Oncle Julien didn't budge.
"Where is she?" asked Rowan, meaning Mona, who else?
"She wants to stay here," I said. "You know, it's simple. " I crossed in front of her and sat down in a chair with its back to the floor lamp, putting myself in a bit of shadow, and so I could see everyone, even my nemesis. "She doesn't want to die at Mayfair Medical. She managed to drive the limousine all the way over here. You know Mona. And she's with Quinn upstairs. I want you to trust us. Leave her with us. We'll take care of her. We can call Aunt Queen's old nurse to help us. "
Rowan was staring at me as if I'd lost my mind.
"Do you realize how difficult it's going to be?" she asked. She sighed and a great weariness showed itself in her, but only for an instant. "Do you realize how difficult it can get?"

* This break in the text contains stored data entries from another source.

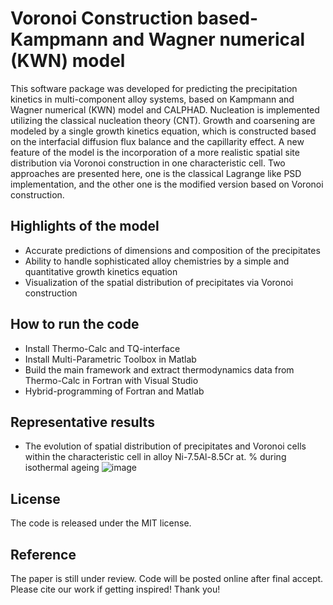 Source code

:# Voronoi Construction based-Kampmann and Wagner numerical (KWN) model
This software package was developed for predicting the precipitation kinetics in multi-component alloy systems, based on Kampmann and Wagner numerical (KWN) model and CALPHAD. Nucleation is implemented utilizing the classical nucleation theory (CNT). Growth and coarsening are modeled by a single growth kinetics equation, which is constructed based on the interfacial diffusion flux balance and the capillarity effect. A new feature of the model is the incorporation of a more realistic spatial site distribution via Voronoi construction in one characteristic cell. Two approaches are presented here, one is the classical Lagrange like PSD implementation, and the other one is the modified version based on Voronoi construction.
## Highlights of the model
* Accurate predictions of dimensions and composition of the precipitates
* Ability to handle sophisticated alloy chemistries by a simple and quantitative growth kinetics equation
* Visualization of the spatial distribution of precipitates via Voronoi construction 
## How to run the code
* Install Thermo-Calc and TQ-interface
* Install Multi-Parametric Toolbox in Matlab
* Build the main framework and extract thermodynamics data from Thermo-Calc in Fortran with Visual Studio
* Hybrid-programming of Fortran and Matlab
## Representative results
* The evolution of spatial distribution of precipitates and Voronoi cells within the characteristic cell in alloy Ni-7.5Al-8.5Cr at. % during isothermal ageing
![image](https://github.com/KeXuMSE/Voronoi-Construction-based-Kampmann-and-Wagner-numerical-model/blob/main/Fig1.png)
## License
The code is released under the MIT license.
## Reference
The paper is still under review. Code will be posted online after final accept. Please cite our work if getting inspired! Thank you!
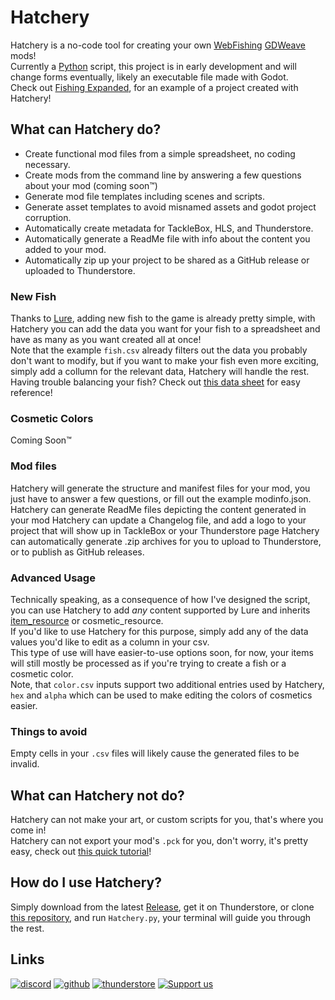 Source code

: # Hatchery  

Hatchery is a no-code tool for creating your own [WebFishing](https://webfishing.pro) [GDWeave](https://github.com/NotNite/GDWeave) mods!  
Currently a [Python](https://www.python.org) script, this project is in early development and will change forms eventually, likely an executable file made with Godot.  
Check out [Fishing Expanded](https://github.com/coolbot100s/FishingExpanded), for an example of a project created with Hatchery!  

## What can Hatchery do?

- Create functional mod files from a simple spreadsheet, no coding necessary.
- Create mods from the command line by answering a few questions about your mod (coming soon™️)
- Generate mod file templates including scenes and scripts.  
- Generate asset templates to avoid misnamed assets and godot project corruption.  
- Automatically create metadata for TackleBox, HLS, and Thunderstore.
- Automatically generate a ReadMe file with info about the content you added to your mod.
- Automatically zip up your project to be shared as a GitHub release or uploaded to Thunderstore.

### New Fish

Thanks to [Lure](https://github.com/Sulayre/WebfishingLure), adding new fish to the game is already pretty simple, with Hatchery you can add the data you want for your fish to a spreadsheet and have as many as you want created all at once!  
Note that the example `fish.csv` already filters out the data you probably don't want to modify, but if you want to make your fish even more exciting, simply add a collumn for the relevant data, Hatchery will handle the rest.  
Having trouble balancing your fish? Check out [this data sheet](https://docs.google.com/spreadsheets/d/1N-uiVKMLc4itN2enzeXCH6WJ9eEUbmoc2P0GV3Dqm2k/) for easy reference!

### Cosmetic Colors
Coming Soon:tm:

### Mod files

Hatchery will generate the structure and manifest files for your mod, you just have to answer a few questions, or fill out the example modinfo.json.  
Hatchery can generate ReadMe files depicting the content generated in your mod
Hatchery can update a Changelog file, and add a logo to your project that will show up in TackleBox or your Thunderstore page
Hatchery can automatically generate .zip archives for you to upload to Thunderstore, or to publish as GitHub releases.

### Advanced Usage

Technically speaking, as a consequence of how I've designed the script, you can use Hatchery to add *any* content supported by Lure and inherits [item_resource](https://github.com/coolbot100s/Hatchery/blob/main/Hatchery.py#L125) or cosmetic_resource.  
If you'd like to use Hatchery for this purpose, simply add any of the data values you'd like to edit as a column in your csv.  
This type of use will have easier-to-use options soon, for now, your items will still mostly be processed as if you're trying to create a fish or a cosmetic color.  
Note, that `color.csv` inputs support two additional entries used by Hatchery, `hex` and `alpha` which can be used to make editing the colors of cosmetics easier.  

### Things to avoid
Empty cells in your `.csv` files will likely cause the generated files to be invalid.

## What can Hatchery not do?  

Hatchery can not make your art, or custom scripts for you, that's where you come in!  
Hatchery can not export your mod's `.pck` for you, don't worry, it's pretty easy, check out [this quick tutorial](https://github.com/coolbot100s/Hatchery/blob/main/TUTORIAL.md)! 


## How do I use Hatchery?

Simply download from the latest [Release](https://github.com/coolbot100s/Hatchery/releases/tag/1.1.0), get it on Thunderstore, or clone [this repository](https://github.com/coolbot100s/Hatchery), and run `Hatchery.py`, your terminal will guide you through the rest.  

## Links  

[![discord](https://cdn.jsdelivr.net/npm/@intergrav/devins-badges@3/assets/cozy-minimal/social/discord-singular_vector.svg)](https://discord.gg/qxRVkGDjdJ) 
[![github](https://cdn.jsdelivr.net/npm/@intergrav/devins-badges@3/assets/cozy-minimal/available/github_vector.svg)](https://github.com/coolbot100s) 
[![thunderstore](https://github.com/user-attachments/assets/3e590028-72ab-4067-8733-76dab383915a)](https://thunderstore.io/c/webfishing/p/GardenGals/)
[![Support us](https://cdn.jsdelivr.net/npm/@intergrav/devins-badges@3/assets/cozy-minimal/donate/generic-singular_vector.svg)](https://github.com/sponsors/coolbot100s)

"You've brought the oxygen and morphine, haven't you?" I glanced over my shoulder in the direction of the ambulance out front. "Leave them. Cindy, the nurse, will know how to use them. "
Rowan raised her eyebrows. Same weariness again, but her strength was greater. She was trying to figure me out. Absolutely nothing about me frightened her or repelled her. I found her beautiful. There was a limitless intelligence behind her eyes.
"Quinn can't possibly understand what he's taking on," she said gently. "I don't want him to be hurt. I don't want her to die in pain. Do you follow me?"